REPUBLIKA.CO.ID, JAKARTA -- Manifestasi pemanfaatan kondisi demokrasi rakyat Indonesia, berupa aksi demo umat Islam 299, diperkirakan akan diikuti oleh 50 ribu umat Islam dari seluruh Indonesia. Aksi ini adalah aksi konstitusional, untuk pertahankan suatu kebijakan politik.
"Aksi umat Islam ini sungguh konstitusional dan merupakan bentuk partisipasi politik dalam mempertahankan kebijakan politik atau TAP MPRS No.25 Tahun 1966 tentang Pembubaran dan Pelarangan PKI," ujar pengamat politik, Muchtar Effendy saat dihubungi Republika.co.id, Kamis (28/9) siang.

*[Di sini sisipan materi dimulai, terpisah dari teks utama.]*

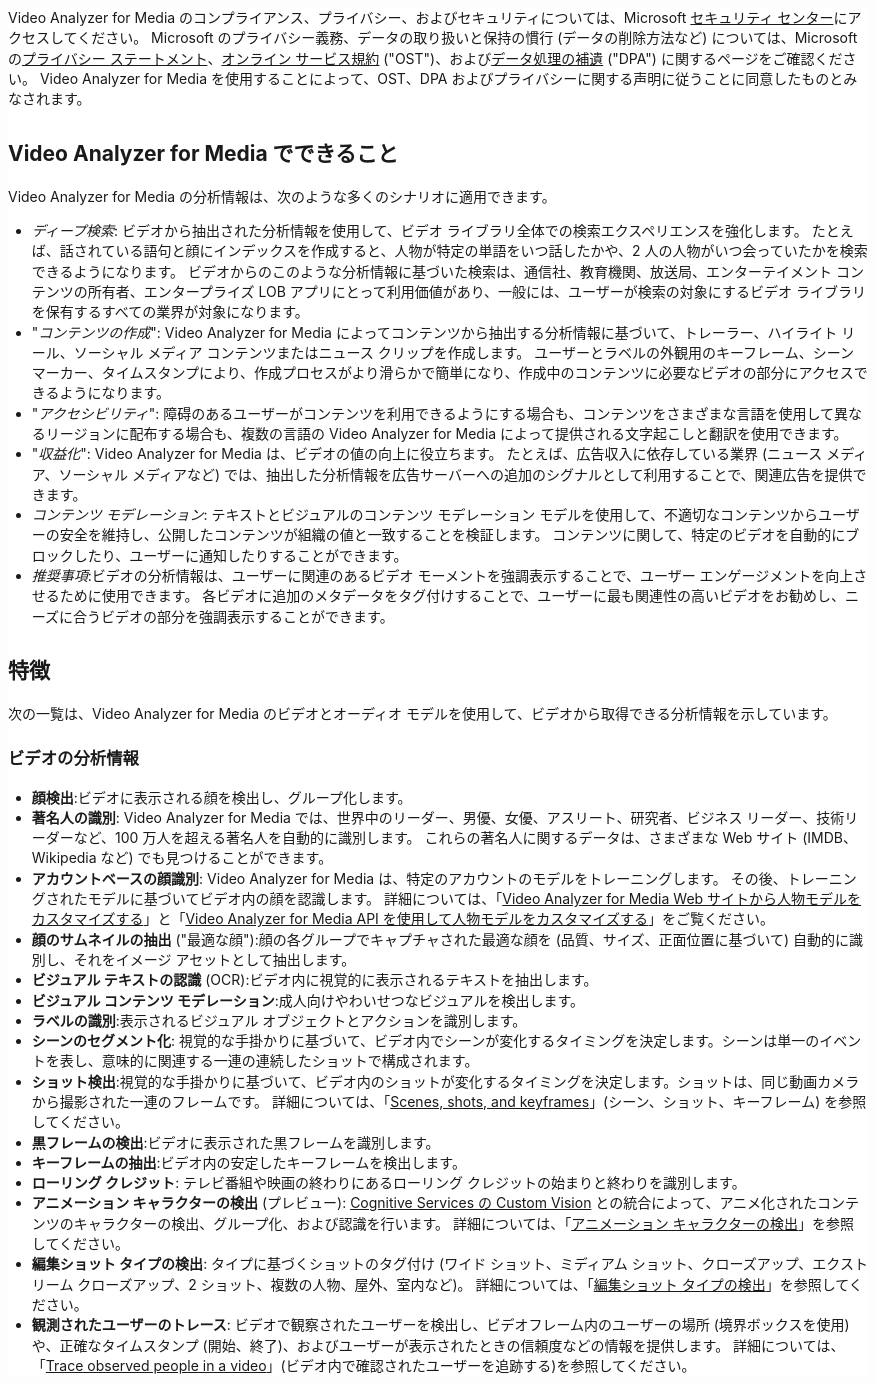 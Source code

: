 Video Analyzer for Media のコンプライアンス、プライバシー、およびセキュリティについては、Microsoft [セキュリティ センター](https://www.microsoft.com/TrustCenter/CloudServices/Azure/default.aspx)にアクセスしてください。 Microsoft のプライバシー義務、データの取り扱いと保持の慣行 (データの削除方法など) については、Microsoft の[プライバシー ステートメント](https://privacy.microsoft.com/PrivacyStatement)、[オンライン サービス規約](https://www.microsoft.com/licensing/product-licensing/products?rtc=1) ("OST")、および[データ処理の補遺](https://www.microsoftvolumelicensing.com/DocumentSearch.aspx?Mode=3&DocumentTypeId=67) ("DPA") に関するページをご確認ください。 Video Analyzer for Media を使用することによって、OST、DPA およびプライバシーに関する声明に従うことに同意したものとみなされます。

## <a name="what-can-i-do-with-video-analyzer-for-media"></a>Video Analyzer for Media でできること

Video Analyzer for Media の分析情報は、次のような多くのシナリオに適用できます。

* *ディープ検索*: ビデオから抽出された分析情報を使用して、ビデオ ライブラリ全体での検索エクスペリエンスを強化します。 たとえば、話されている語句と顔にインデックスを作成すると、人物が特定の単語をいつ話したかや、2 人の人物がいつ会っていたかを検索できるようになります。 ビデオからのこのような分析情報に基づいた検索は、通信社、教育機関、放送局、エンターテイメント コンテンツの所有者、エンタープライズ LOB アプリにとって利用価値があり、一般には、ユーザーが検索の対象にするビデオ ライブラリを保有するすべての業界が対象になります。
* "*コンテンツの作成*": Video Analyzer for Media によってコンテンツから抽出する分析情報に基づいて、トレーラー、ハイライト リール、ソーシャル メディア コンテンツまたはニュース クリップを作成します。 ユーザーとラベルの外観用のキーフレーム、シーン マーカー、タイムスタンプにより、作成プロセスがより滑らかで簡単になり、作成中のコンテンツに必要なビデオの部分にアクセスできるようになります。
* "*アクセシビリティ*": 障碍のあるユーザーがコンテンツを利用できるようにする場合も、コンテンツをさまざまな言語を使用して異なるリージョンに配布する場合も、複数の言語の Video Analyzer for Media によって提供される文字起こしと翻訳を使用できます。
* "*収益化*": Video Analyzer for Media は、ビデオの値の向上に役立ちます。 たとえば、広告収入に依存している業界 (ニュース メディア、ソーシャル メディアなど) では、抽出した分析情報を広告サーバーへの追加のシグナルとして利用することで、関連広告を提供できます。
* *コンテンツ モデレーション*: テキストとビジュアルのコンテンツ モデレーション モデルを使用して、不適切なコンテンツからユーザーの安全を維持し、公開したコンテンツが組織の値と一致することを検証します。 コンテンツに関して、特定のビデオを自動的にブロックしたり、ユーザーに通知したりすることができます。
* *推奨事項*:ビデオの分析情報は、ユーザーに関連のあるビデオ モーメントを強調表示することで、ユーザー エンゲージメントを向上させるために使用できます。 各ビデオに追加のメタデータをタグ付けすることで、ユーザーに最も関連性の高いビデオをお勧めし、ニーズに合うビデオの部分を強調表示することができます。

## <a name="features"></a>特徴

次の一覧は、Video Analyzer for Media のビデオとオーディオ モデルを使用して、ビデオから取得できる分析情報を示しています。

### <a name="video-insights"></a>ビデオの分析情報

* **顔検出**:ビデオに表示される顔を検出し、グループ化します。
* **著名人の識別**: Video Analyzer for Media では、世界中のリーダー、男優、女優、アスリート、研究者、ビジネス リーダー、技術リーダーなど、100 万人を超える著名人を自動的に識別します。 これらの著名人に関するデータは、さまざまな Web サイト (IMDB、Wikipedia など) でも見つけることができます。
* **アカウントベースの顔識別**: Video Analyzer for Media は、特定のアカウントのモデルをトレーニングします。 その後、トレーニングされたモデルに基づいてビデオ内の顔を認識します。 詳細については、「[Video Analyzer for Media Web サイトから人物モデルをカスタマイズする](customize-person-model-with-website.md)」と「[Video Analyzer for Media API を使用して人物モデルをカスタマイズする](customize-person-model-with-api.md)」をご覧ください。
* **顔のサムネイルの抽出** ("最適な顔"):顔の各グループでキャプチャされた最適な顔を (品質、サイズ、正面位置に基づいて) 自動的に識別し、それをイメージ アセットとして抽出します。
* **ビジュアル テキストの認識** (OCR):ビデオ内に視覚的に表示されるテキストを抽出します。
* **ビジュアル コンテンツ モデレーション**:成人向けやわいせつなビジュアルを検出します。
* **ラベルの識別**:表示されるビジュアル オブジェクトとアクションを識別します。
* **シーンのセグメント化**: 視覚的な手掛かりに基づいて、ビデオ内でシーンが変化するタイミングを決定します。シーンは単一のイベントを表し、意味的に関連する一連の連続したショットで構成されます。
* **ショット検出**:視覚的な手掛かりに基づいて、ビデオ内のショットが変化するタイミングを決定します。ショットは、同じ動画カメラから撮影された一連のフレームです。 詳細については、「[Scenes, shots, and keyframes](scenes-shots-keyframes.md)」(シーン、ショット、キーフレーム) を参照してください。
* **黒フレームの検出**:ビデオに表示された黒フレームを識別します。
* **キーフレームの抽出**:ビデオ内の安定したキーフレームを検出します。
* **ローリング クレジット**: テレビ番組や映画の終わりにあるローリング クレジットの始まりと終わりを識別します。
* **アニメーション キャラクターの検出** (プレビュー): [Cognitive Services の Custom Vision](https://azure.microsoft.com/services/cognitive-services/custom-vision-service/) との統合によって、アニメ化されたコンテンツのキャラクターの検出、グループ化、および認識を行います。 詳細については、「[アニメーション キャラクターの検出](animated-characters-recognition.md)」を参照してください。
* **編集ショット タイプの検出**: タイプに基づくショットのタグ付け (ワイド ショット、ミディアム ショット、クローズアップ、エクストリーム クローズアップ、2 ショット、複数の人物、屋外、室内など)。 詳細については、「[編集ショット タイプの検出](scenes-shots-keyframes.md#editorial-shot-type-detection)」を参照してください。
* **観測されたユーザーのトレース**: ビデオで観察されたユーザーを検出し、ビデオフレーム内のユーザーの場所 (境界ボックスを使用) や、正確なタイムスタンプ (開始、終了)、およびユーザーが表示されたときの信頼度などの情報を提供します。 詳細については、「[Trace observed people in a video](observed-people-tracing.md)」\(ビデオ内で確認されたユーザーを追跡する\)を参照してください。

Aksi 299 itu akan beresonansi terhadap umat Islam se-Indonesia, untuk memberi sinyal agar terus waspada dan kritis dalam menghadapi bangkitnya kembali PKI dan kekuatan komunisme atau munculnya komunisme gaya baru.
Aksi 299 menandakan agar umat Islam harus mendukung segala bentuk kegiatan anti PKI dan komunisme, termasuk pemutaran film Pengkhianatan G30S/PKI. "Dari politik pemerintahan, Aksi 299 ini akan memberi penekanan publik langsung terhadap MPR," papar Muchtar.
Ormas yang terlibat dalam aksi 299 itu, tidak menyetujui setiap upaya individu atau kelompok tertentu yang menuntut pencabutan TAP MPRS Nomor XXV/MPRS/1966. Karena aksi 299 bersifat massal, tentu mengesankan umat Islam secara massal akan menghadapi dan melawan setiap upaya MPR juga Presiden mencabut TAP MPRS tersebut.
"Bisa jadi, akan muncul slogan 'TAP MPRS No. 25 Tahun 1966 harga mati' dalam aksi itu," ujar Muchtar.
Ketua Presidium Alumni 212 Slamet Maarif memastikan agenda aksi 299 hanya ada dua, yaitu menolak Perppu No.2 Tahun 2017 dan melawan kebangkitan Partai Komunis Indonesia (PKI). Menurut dia, indikasi kebangkitan PKI semakin menguat dan nyata di Indonesia.
Selain untuk menolak bangkitnya PKI, Slamet menjelaskan, Presidium Alumni 212 menggunakan hak politiknya untuk protes dan menyatakan pendapat soal Perppu No.2 Tahun 2017. Menurut dia, Perppu tentang pembubaran ormas itu cacat hukum dan mengkerdilkan demokrasi serta penegakkan hukum di Indonesia.